=== Task objective ===
Beneath this instruction is a listing; print exactly the lines in it starting at the line that contains "- digital privacy pledge" and going through the line that contains "- workshops +".

=== Data listing ===
# # # #

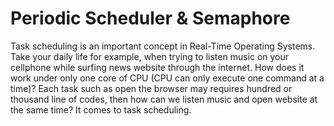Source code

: # Periodic Scheduler & Semaphore
Task scheduling is an important concept in Real-Time Operating Systems. Take your daily life for example, when trying to listen music on your cellphone while surfing news website through the internet. How does it work under only one core of CPU (CPU can only execute one command at a time)? Each task such as open the browser may requires hundred or thousand line of codes, then how can we listen music and open website at the same time? It comes to task scheduling. 
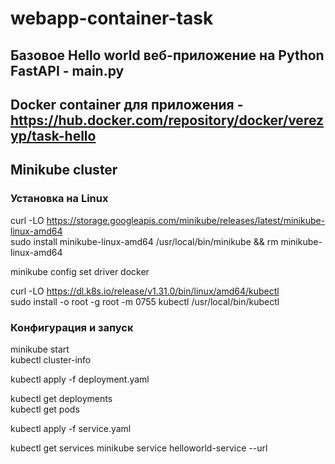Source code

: # webapp-container-task
## Базовое Hello world веб-приложение на Python FastAPI - main.py
## Docker container для приложения - https://hub.docker.com/repository/docker/verezyp/task-hello
## Minikube cluster
### Установка на Linux
curl -LO https://storage.googleapis.com/minikube/releases/latest/minikube-linux-amd64  
sudo install minikube-linux-amd64 /usr/local/bin/minikube && rm minikube-linux-amd64

minikube config set driver docker

curl -LO https://dl.k8s.io/release/v1.31.0/bin/linux/amd64/kubectl  
sudo install -o root -g root -m 0755 kubectl /usr/local/bin/kubectl

### Конфигурация и запуск

minikube start  
kubectl cluster-info  

kubectl apply -f deployment.yaml

kubectl get deployments  
kubectl get pods

kubectl apply -f service.yaml

kubectl get services
minikube service helloworld-service --url
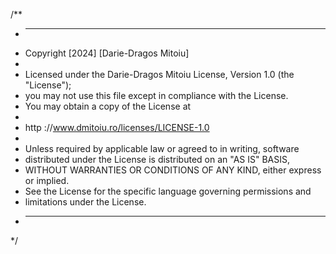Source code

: /**
 * -------------------------------------------------------------------------
 * Copyright [2024] [Darie-Dragos Mitoiu]
 *
 * Licensed under the Darie-Dragos Mitoiu License, Version 1.0 (the "License");
 * you may not use this file except in compliance with the License.
 * You may obtain a copy of the License at
 *
 * http ://www.dmitoiu.ro/licenses/LICENSE-1.0
 *
 * Unless required by applicable law or agreed to in writing, software
 * distributed under the License is distributed on an "AS IS" BASIS,
 * WITHOUT WARRANTIES OR CONDITIONS OF ANY KIND, either express or implied.
 * See the License for the specific language governing permissions and
 * limitations under the License.
 * -------------------------------------------------------------------------
 */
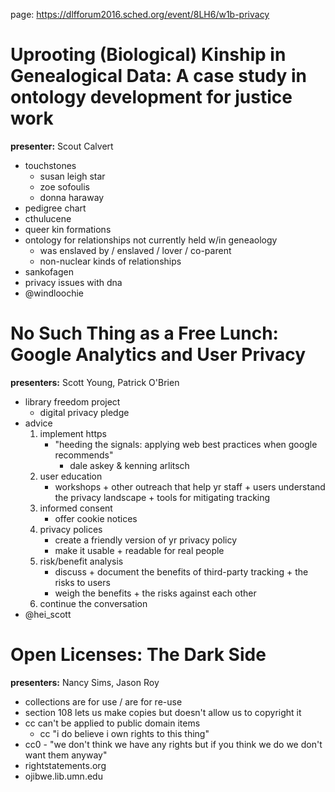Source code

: page: https://dlfforum2016.sched.org/event/8LH6/w1b-privacy

Uprooting (Biological) Kinship in Genealogical Data: A case study in ontology development for justice work
==========

**presenter:** Scout Calvert

- touchstones
	- susan leigh star
	- zoe sofoulis
	- donna haraway
- pedigree chart
- cthulucene
- queer kin formations
- ontology for relationships not currently held w/in geneaology
	- was enslaved by / enslaved / lover / co-parent
	- non-nuclear kinds of relationships
- sankofagen
- privacy issues with dna
- @windloochie

No Such Thing as a Free Lunch: Google Analytics and User Privacy
==========

**presenters:** Scott Young, Patrick O'Brien

- library freedom project
	- digital privacy pledge
- advice
	1. implement https
		- "heeding the signals: applying web best practices when google recommends"
			- dale askey & kenning arlitsch
	2. user education
		- workshops + other outreach that help yr staff + users understand the privacy
			landscape + tools for mitigating tracking
	3. informed consent
		- offer cookie notices 
	4. privacy polices
		- create a friendly version of yr privacy policy
		- make it usable + readable for real people
	5. risk/benefit analysis
		- discuss + document the benefits of third-party tracking + the risks to users
		- weigh the benefits + the risks against each other
	6. continue the conversation
- @hei_scott

Open Licenses: The Dark Side
==========

**presenters:** Nancy Sims, Jason Roy

- collections are for use / are for re-use
- section 108 lets us make copies but doesn't allow us to copyright it
- cc can't be applied to public domain items
	- cc "i do believe i own rights to this thing"
- cc0 - "we don't think we have any rights but if you think we do we don't want
	them anyway"
- rightstatements.org
- ojibwe.lib.umn.edu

# # # #

=== Answer section ===
	- digital privacy pledge
- advice
	1. implement https
		- "heeding the signals: applying web best practices when google recommends"
			- dale askey & kenning arlitsch
	2. user education
		- workshops + other outreach that help yr staff + users understand the privacy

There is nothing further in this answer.